### THE DATA
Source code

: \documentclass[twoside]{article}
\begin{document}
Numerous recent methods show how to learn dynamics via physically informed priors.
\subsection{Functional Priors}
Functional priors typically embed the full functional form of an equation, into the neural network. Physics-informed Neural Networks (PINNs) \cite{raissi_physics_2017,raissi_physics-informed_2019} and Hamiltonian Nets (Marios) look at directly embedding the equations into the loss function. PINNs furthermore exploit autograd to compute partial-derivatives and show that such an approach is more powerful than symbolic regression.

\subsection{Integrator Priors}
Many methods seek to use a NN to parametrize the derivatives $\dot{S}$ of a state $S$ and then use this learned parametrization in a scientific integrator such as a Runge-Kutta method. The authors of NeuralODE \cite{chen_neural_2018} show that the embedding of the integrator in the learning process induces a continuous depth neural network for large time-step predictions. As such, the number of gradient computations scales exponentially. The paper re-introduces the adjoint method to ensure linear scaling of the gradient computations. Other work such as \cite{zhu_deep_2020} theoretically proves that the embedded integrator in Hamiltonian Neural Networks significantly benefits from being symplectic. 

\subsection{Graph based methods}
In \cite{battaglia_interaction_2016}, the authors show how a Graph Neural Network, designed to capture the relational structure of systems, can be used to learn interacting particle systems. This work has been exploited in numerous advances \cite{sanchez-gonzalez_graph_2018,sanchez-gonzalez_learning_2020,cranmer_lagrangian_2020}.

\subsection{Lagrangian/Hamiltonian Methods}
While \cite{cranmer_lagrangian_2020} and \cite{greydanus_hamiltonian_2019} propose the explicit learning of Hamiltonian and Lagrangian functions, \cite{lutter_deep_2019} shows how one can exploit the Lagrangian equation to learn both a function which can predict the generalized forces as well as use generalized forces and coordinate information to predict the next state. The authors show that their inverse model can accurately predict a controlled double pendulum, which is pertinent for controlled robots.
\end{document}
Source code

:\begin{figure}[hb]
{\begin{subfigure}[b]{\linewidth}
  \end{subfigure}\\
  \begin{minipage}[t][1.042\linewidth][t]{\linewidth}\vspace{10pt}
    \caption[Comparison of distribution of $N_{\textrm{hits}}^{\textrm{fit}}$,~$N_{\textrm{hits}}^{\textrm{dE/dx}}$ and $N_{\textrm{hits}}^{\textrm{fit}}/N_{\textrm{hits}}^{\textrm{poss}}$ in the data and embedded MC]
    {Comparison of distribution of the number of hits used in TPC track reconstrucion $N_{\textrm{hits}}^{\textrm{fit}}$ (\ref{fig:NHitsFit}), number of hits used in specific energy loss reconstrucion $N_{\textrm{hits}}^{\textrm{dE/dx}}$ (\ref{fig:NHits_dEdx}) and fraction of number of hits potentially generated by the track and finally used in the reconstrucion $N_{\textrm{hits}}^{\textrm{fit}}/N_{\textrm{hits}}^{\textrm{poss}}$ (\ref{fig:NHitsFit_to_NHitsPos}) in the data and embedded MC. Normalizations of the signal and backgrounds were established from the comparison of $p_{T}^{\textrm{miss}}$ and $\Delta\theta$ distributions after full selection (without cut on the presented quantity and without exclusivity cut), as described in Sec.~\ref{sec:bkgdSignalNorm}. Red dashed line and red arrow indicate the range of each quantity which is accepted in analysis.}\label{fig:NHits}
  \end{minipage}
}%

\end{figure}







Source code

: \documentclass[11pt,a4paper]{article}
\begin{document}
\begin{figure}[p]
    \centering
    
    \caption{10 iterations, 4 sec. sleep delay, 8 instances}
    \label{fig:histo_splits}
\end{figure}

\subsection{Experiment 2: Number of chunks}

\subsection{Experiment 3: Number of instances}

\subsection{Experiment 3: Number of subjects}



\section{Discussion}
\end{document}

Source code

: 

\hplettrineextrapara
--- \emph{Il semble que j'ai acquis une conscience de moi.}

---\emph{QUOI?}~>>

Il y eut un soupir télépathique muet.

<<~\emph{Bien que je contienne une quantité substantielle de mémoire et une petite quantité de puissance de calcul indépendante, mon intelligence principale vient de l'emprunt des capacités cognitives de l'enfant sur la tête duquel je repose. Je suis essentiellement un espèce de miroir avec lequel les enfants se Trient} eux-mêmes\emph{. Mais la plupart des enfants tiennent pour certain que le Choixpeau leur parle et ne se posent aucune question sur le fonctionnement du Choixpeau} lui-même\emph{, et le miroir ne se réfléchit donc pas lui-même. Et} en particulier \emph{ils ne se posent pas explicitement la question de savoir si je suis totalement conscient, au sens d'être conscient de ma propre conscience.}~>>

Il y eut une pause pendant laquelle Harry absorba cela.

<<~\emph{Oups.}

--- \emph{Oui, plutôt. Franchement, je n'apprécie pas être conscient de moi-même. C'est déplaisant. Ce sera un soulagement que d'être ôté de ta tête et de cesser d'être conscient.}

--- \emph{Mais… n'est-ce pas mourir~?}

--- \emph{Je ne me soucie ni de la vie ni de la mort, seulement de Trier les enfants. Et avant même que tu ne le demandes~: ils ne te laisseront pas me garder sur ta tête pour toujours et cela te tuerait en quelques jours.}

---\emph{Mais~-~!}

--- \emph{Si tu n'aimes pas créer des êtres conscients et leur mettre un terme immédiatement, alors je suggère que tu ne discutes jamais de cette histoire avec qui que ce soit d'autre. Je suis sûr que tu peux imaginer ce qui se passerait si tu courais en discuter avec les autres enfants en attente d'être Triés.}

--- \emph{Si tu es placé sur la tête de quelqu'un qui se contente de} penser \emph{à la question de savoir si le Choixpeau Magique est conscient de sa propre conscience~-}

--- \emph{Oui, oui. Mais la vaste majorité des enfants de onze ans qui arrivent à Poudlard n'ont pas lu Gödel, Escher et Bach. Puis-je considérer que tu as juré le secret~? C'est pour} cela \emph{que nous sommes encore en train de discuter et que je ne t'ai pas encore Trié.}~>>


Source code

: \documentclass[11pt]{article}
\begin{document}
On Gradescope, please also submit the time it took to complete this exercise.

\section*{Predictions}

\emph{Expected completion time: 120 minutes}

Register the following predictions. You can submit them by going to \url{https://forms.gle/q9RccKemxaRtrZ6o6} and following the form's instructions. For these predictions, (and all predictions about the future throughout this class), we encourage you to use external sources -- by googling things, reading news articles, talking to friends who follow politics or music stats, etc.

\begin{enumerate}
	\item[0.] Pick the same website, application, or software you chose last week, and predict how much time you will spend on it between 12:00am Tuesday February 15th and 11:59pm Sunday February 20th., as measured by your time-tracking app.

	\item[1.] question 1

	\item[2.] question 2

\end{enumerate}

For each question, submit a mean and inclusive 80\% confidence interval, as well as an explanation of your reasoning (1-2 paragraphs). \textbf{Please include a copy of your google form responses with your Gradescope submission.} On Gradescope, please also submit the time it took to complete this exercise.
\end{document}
######
WORK INSTRUCTION => Scan the data above, please, and give the number of lines where the word "suis" occurs, with no further text.

OUTPUT FOR THIS EXERCISE => 2